**Try it:**
Copy the records below in full, keeping each word as it is but omitting the pictures.
** Opening Source material block **
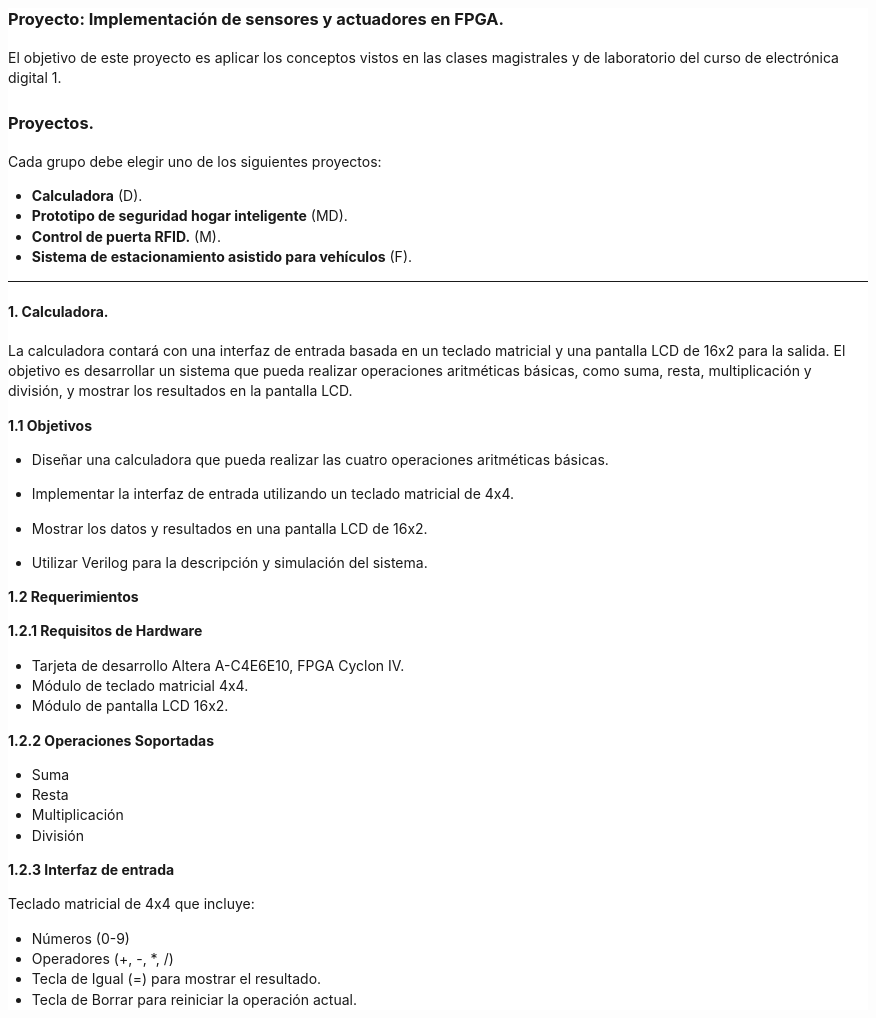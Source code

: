 ### Proyecto: Implementación de sensores y actuadores en FPGA.


El objetivo de este proyecto es aplicar los conceptos vistos en las clases magistrales y de laboratorio del curso de electrónica digital 1.  



### Proyectos.

Cada grupo debe elegir uno de los siguientes proyectos:

* **Calculadora** (D).
* **Prototipo de seguridad hogar inteligente** (MD).
* **Control de puerta RFID.** (M).
* **Sistema de estacionamiento asistido para vehículos** (F).


------
#### 1. Calculadora.

La calculadora contará con una interfaz de entrada basada en un teclado matricial y una pantalla LCD de 16x2 para la salida. El objetivo es desarrollar un sistema que pueda realizar operaciones aritméticas básicas, como suma, resta, multiplicación y división, y mostrar los resultados en la pantalla LCD.



**1.1 Objetivos**

* Diseñar una calculadora que pueda realizar las cuatro operaciones aritméticas básicas.

* Implementar la interfaz de entrada utilizando un teclado matricial de 4x4.

* Mostrar los datos y resultados en una pantalla LCD de 16x2.
  
* Utilizar Verilog para la descripción y simulación del sistema.


**1.2 Requerimientos**

**1.2.1 Requisitos de Hardware**

* Tarjeta de desarrollo Altera A-C4E6E10, FPGA Cyclon IV.
* Módulo de teclado matricial 4x4.
* Módulo de pantalla LCD 16x2.


**1.2.2 Operaciones Soportadas** 

* Suma
* Resta
* Multiplicación
* División 

**1.2.3 Interfaz de entrada**

Teclado matricial de 4x4 que incluye:

* Números (0-9)
* Operadores (+, -, *, /)
* Tecla de Igual (=) para mostrar el resultado.
* Tecla de Borrar para reiniciar la operación actual.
** Closing Source material block **
**Solution:**
Source code

: ### Proyecto: Implementación de sensores y actuadores en FPGA.


El objetivo de este proyecto es aplicar los conceptos vistos en las clases magistrales y de laboratorio del curso de electrónica digital 1.  



### Proyectos.

Cada grupo debe elegir uno de los siguientes proyectos:

* **Calculadora** (D).
* **Prototipo de seguridad hogar inteligente** (MD).
* **Control de puerta RFID.** (M).
* **Sistema de estacionamiento asistido para vehículos** (F).


------
#### 1. Calculadora.

La calculadora contará con una interfaz de entrada basada en un teclado matricial y una pantalla LCD de 16x2 para la salida. El objetivo es desarrollar un sistema que pueda realizar operaciones aritméticas básicas, como suma, resta, multiplicación y división, y mostrar los resultados en la pantalla LCD.



**1.1 Objetivos**

* Diseñar una calculadora que pueda realizar las cuatro operaciones aritméticas básicas.

* Implementar la interfaz de entrada utilizando un teclado matricial de 4x4.

* Mostrar los datos y resultados en una pantalla LCD de 16x2.
  
* Utilizar Verilog para la descripción y simulación del sistema.


**1.2 Requerimientos**

**1.2.1 Requisitos de Hardware**

* Tarjeta de desarrollo Altera A-C4E6E10, FPGA Cyclon IV.
* Módulo de teclado matricial 4x4.
* Módulo de pantalla LCD 16x2.


**1.2.2 Operaciones Soportadas** 

* Suma
* Resta
* Multiplicación
* División 

**1.2.3 Interfaz de entrada**

Teclado matricial de 4x4 que incluye:

* Números (0-9)
* Operadores (+, -, *, /)
* Tecla de Igual (=) para mostrar el resultado.
* Tecla de Borrar para reiniciar la operación actual.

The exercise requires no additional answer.